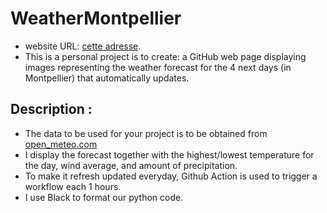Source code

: ﻿# WeatherMontpellier
- website URL: [cette adresse](https://h-bond826.github.io/WeatherMontpellier/).
- This is a personal project is to create: a GitHub web page displaying images representing the weather forecast for the 4 next days (in Montpellier) that automatically updates. 

## Description : 
- The data to be used for your project is to be obtained from [open_meteo.com](https://open-meteo.com/en/docs/meteofrance-api)
- I display the forecast together with the highest/lowest temperature for the day, wind average, and amount of precipitation.
- To make it refresh updated everyday, Github Action is used to trigger a workflow each 1 hours.
- I use Black to format our python code.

**********

## Action item
Of the lines in the data, report each one containing the string "used".

## Result for this exercise
- The data to be used for your project is to be obtained from [open_meteo.com](https://open-meteo.com/en/docs/meteofrance-api)
- To make it refresh updated everyday, Github Action is used to trigger a workflow each 1 hours.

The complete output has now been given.